Data Manipulation with R

This tutorial covers how to execute most frequently used data manipulation tasks with R. It includes various examples with datasets and code. This tutorial is designed for beginners who are very new to R programming language. It gives you a quick look at several functions used in R.

1. Replacing / Recoding values

By 'recoding', it means replacing existing value(s) with the new value(s).

Create Dummy Data

mydata = data.frame(State = ifelse(sign(rnorm(25))==-1,'Delhi','Goa'), Q1= sample(1:25))

In this example, we are replacing 1 with 6 in Q1 variable

mydata$Q1[mydata$Q1==1] <- 6

In this example, we are replacing "Delhi" with "Mumbai" in State variable.

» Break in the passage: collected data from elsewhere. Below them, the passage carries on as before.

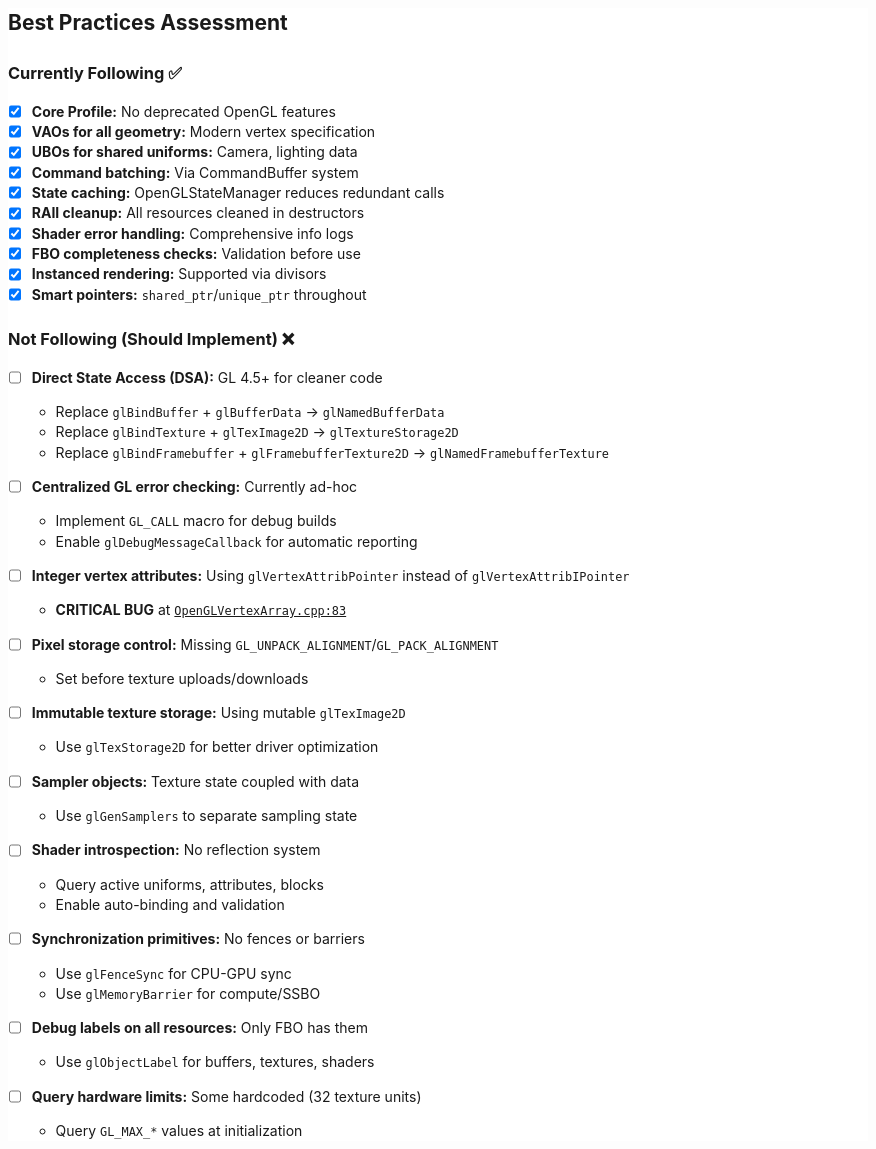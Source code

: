 
## Best Practices Assessment

### Currently Following ✅

- [x] **Core Profile:** No deprecated OpenGL features
- [x] **VAOs for all geometry:** Modern vertex specification
- [x] **UBOs for shared uniforms:** Camera, lighting data
- [x] **Command batching:** Via CommandBuffer system
- [x] **State caching:** OpenGLStateManager reduces redundant calls
- [x] **RAII cleanup:** All resources cleaned in destructors
- [x] **Shader error handling:** Comprehensive info logs
- [x] **FBO completeness checks:** Validation before use
- [x] **Instanced rendering:** Supported via divisors
- [x] **Smart pointers:** `shared_ptr`/`unique_ptr` throughout

### Not Following (Should Implement) ❌

- [ ] **Direct State Access (DSA):** GL 4.5+ for cleaner code
  - Replace `glBindBuffer` + `glBufferData` → `glNamedBufferData`
  - Replace `glBindTexture` + `glTexImage2D` → `glTextureStorage2D`
  - Replace `glBindFramebuffer` + `glFramebufferTexture2D` → `glNamedFramebufferTexture`

- [ ] **Centralized GL error checking:** Currently ad-hoc
  - Implement `GL_CALL` macro for debug builds
  - Enable `glDebugMessageCallback` for automatic reporting

- [ ] **Integer vertex attributes:** Using `glVertexAttribPointer` instead of `glVertexAttribIPointer`
  - **CRITICAL BUG** at [`OpenGLVertexArray.cpp:83`](../Engine/Graphics/source/OpenGL/Buffer/OpenGLVertexArray.cpp:83)

- [ ] **Pixel storage control:** Missing `GL_UNPACK_ALIGNMENT`/`GL_PACK_ALIGNMENT`
  - Set before texture uploads/downloads

- [ ] **Immutable texture storage:** Using mutable `glTexImage2D`
  - Use `glTexStorage2D` for better driver optimization

- [ ] **Sampler objects:** Texture state coupled with data
  - Use `glGenSamplers` to separate sampling state

- [ ] **Shader introspection:** No reflection system
  - Query active uniforms, attributes, blocks
  - Enable auto-binding and validation

- [ ] **Synchronization primitives:** No fences or barriers
  - Use `glFenceSync` for CPU-GPU sync
  - Use `glMemoryBarrier` for compute/SSBO

- [ ] **Debug labels on all resources:** Only FBO has them
  - Use `glObjectLabel` for buffers, textures, shaders

- [ ] **Query hardware limits:** Some hardcoded (32 texture units)
  - Query `GL_MAX_*` values at initialization
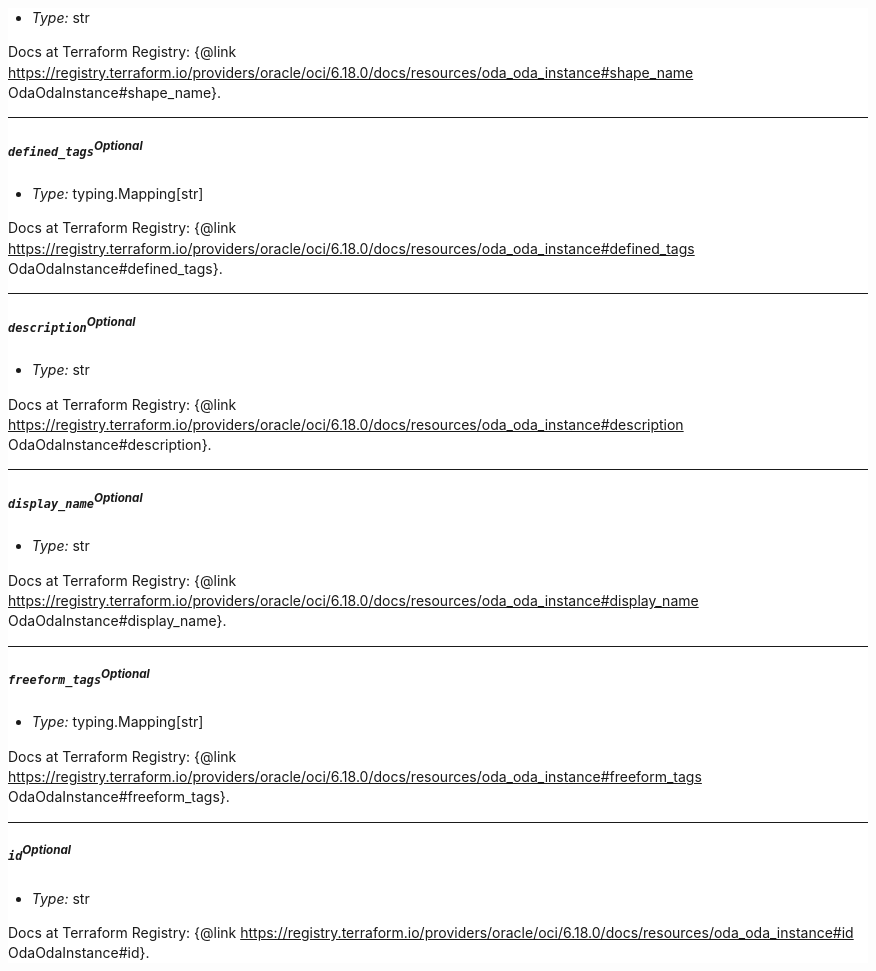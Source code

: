 - *Type:* str

Docs at Terraform Registry: {@link https://registry.terraform.io/providers/oracle/oci/6.18.0/docs/resources/oda_oda_instance#shape_name OdaOdaInstance#shape_name}.

---

##### `defined_tags`<sup>Optional</sup> <a name="defined_tags" id="rhizo-co-terraform-provider-oci.odaOdaInstance.OdaOdaInstance.Initializer.parameter.definedTags"></a>

- *Type:* typing.Mapping[str]

Docs at Terraform Registry: {@link https://registry.terraform.io/providers/oracle/oci/6.18.0/docs/resources/oda_oda_instance#defined_tags OdaOdaInstance#defined_tags}.

---

##### `description`<sup>Optional</sup> <a name="description" id="rhizo-co-terraform-provider-oci.odaOdaInstance.OdaOdaInstance.Initializer.parameter.description"></a>

- *Type:* str

Docs at Terraform Registry: {@link https://registry.terraform.io/providers/oracle/oci/6.18.0/docs/resources/oda_oda_instance#description OdaOdaInstance#description}.

---

##### `display_name`<sup>Optional</sup> <a name="display_name" id="rhizo-co-terraform-provider-oci.odaOdaInstance.OdaOdaInstance.Initializer.parameter.displayName"></a>

- *Type:* str

Docs at Terraform Registry: {@link https://registry.terraform.io/providers/oracle/oci/6.18.0/docs/resources/oda_oda_instance#display_name OdaOdaInstance#display_name}.

---

##### `freeform_tags`<sup>Optional</sup> <a name="freeform_tags" id="rhizo-co-terraform-provider-oci.odaOdaInstance.OdaOdaInstance.Initializer.parameter.freeformTags"></a>

- *Type:* typing.Mapping[str]

Docs at Terraform Registry: {@link https://registry.terraform.io/providers/oracle/oci/6.18.0/docs/resources/oda_oda_instance#freeform_tags OdaOdaInstance#freeform_tags}.

---

##### `id`<sup>Optional</sup> <a name="id" id="rhizo-co-terraform-provider-oci.odaOdaInstance.OdaOdaInstance.Initializer.parameter.id"></a>

- *Type:* str

Docs at Terraform Registry: {@link https://registry.terraform.io/providers/oracle/oci/6.18.0/docs/resources/oda_oda_instance#id OdaOdaInstance#id}.
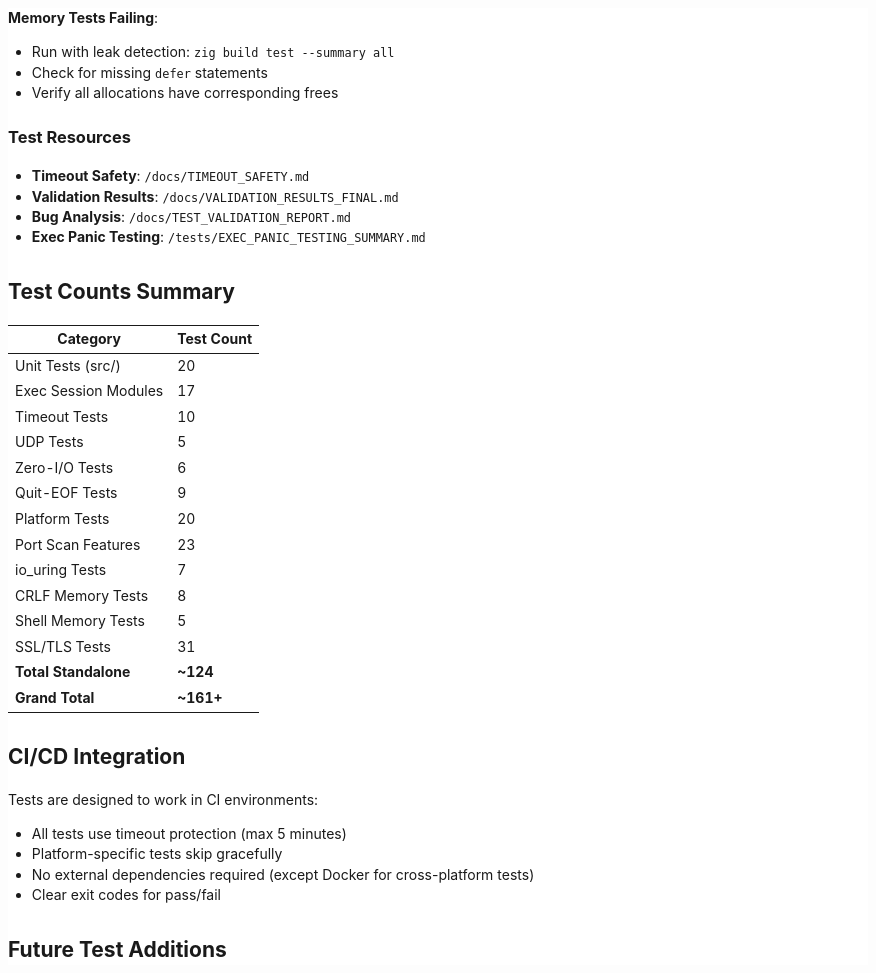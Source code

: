 **Memory Tests Failing**:
- Run with leak detection: `zig build test --summary all`
- Check for missing `defer` statements
- Verify all allocations have corresponding frees

### Test Resources

- **Timeout Safety**: `/docs/TIMEOUT_SAFETY.md`
- **Validation Results**: `/docs/VALIDATION_RESULTS_FINAL.md`
- **Bug Analysis**: `/docs/TEST_VALIDATION_REPORT.md`
- **Exec Panic Testing**: `/tests/EXEC_PANIC_TESTING_SUMMARY.md`

## Test Counts Summary

| **Category** | **Test Count** |
|--------------|----------------|
| Unit Tests (src/) | 20 |
| Exec Session Modules | 17 |
| Timeout Tests | 10 |
| UDP Tests | 5 |
| Zero-I/O Tests | 6 |
| Quit-EOF Tests | 9 |
| Platform Tests | 20 |
| Port Scan Features | 23 |
| io_uring Tests | 7 |
| CRLF Memory Tests | 8 |
| Shell Memory Tests | 5 |
| SSL/TLS Tests | 31 |
| **Total Standalone** | **~124** |
| **Grand Total** | **~161+** |

## CI/CD Integration

Tests are designed to work in CI environments:

- All tests use timeout protection (max 5 minutes)
- Platform-specific tests skip gracefully
- No external dependencies required (except Docker for cross-platform tests)
- Clear exit codes for pass/fail

## Future Test Additions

We need to convert the variable from factor to character.

mydata$State = as.character(mydata$State)
mydata$State[mydata$State=='Delhi'] <- 'Mumbai'

In this example, we are replacing 2 and 3 with NA values in whole dataset.

mydata[mydata == 2 | mydata == 3] <- NA

Another method

You have to first install the car package.

# Install the car package
install.packages("car")

# Load the car package
library("car")

# Recode 1 to 6
mydata$Q1 <- recode(mydata$Q1, "1=6")

Recoding a given range

# Recoding 1 through 4 to 0 and 5 and 6 to 1
mydata$Q1 <- recode(mydata$Q1, "1:4=0; 5:6=1")

You don't need to specify lowest and highest value of a range.

The lo keyword tells recode to start the range at the lowest value.
The hi keyword tells recode to end the range at the highest value.

# Recoding lowest value through 4 to 0 and 5 to highest value to 1
mydata$Q1 <- recode(mydata$Q1, "lo:4=0; 5:hi=1")

You can specify else condition in the recode statement. It means how to treat remaining values that was not already recoded.

# Recoding lowest value through 4 to 0, 5 and 6 to 1, remaining values to 3,
mydata$Q1 <- recode(mydata$Q1, "lo:4=0; 5:6=1;else = 3")

2. Recoding to a new column

# Create a new column called Ques1
mydata$Ques1<- recode(mydata$Q1, "1:4=0; 5:6=1")

Note : Make sure you have installed and loaded "car" package before running the above syntax.

How to use IF ELSE Statement

Sample Data

samples = data.frame(x =c(rep(1:10)), y=letters[1:10])

If a value of variable x is greater than 6, create a new variable called t1 and write 2 against the corresponding values else make it 1.

samples$t1 = ifelse(samples$x>6,2,1)

How to use AND Condition

samples$t3 = ifelse(samples$x>1 & samples$y=="b" ,2,1)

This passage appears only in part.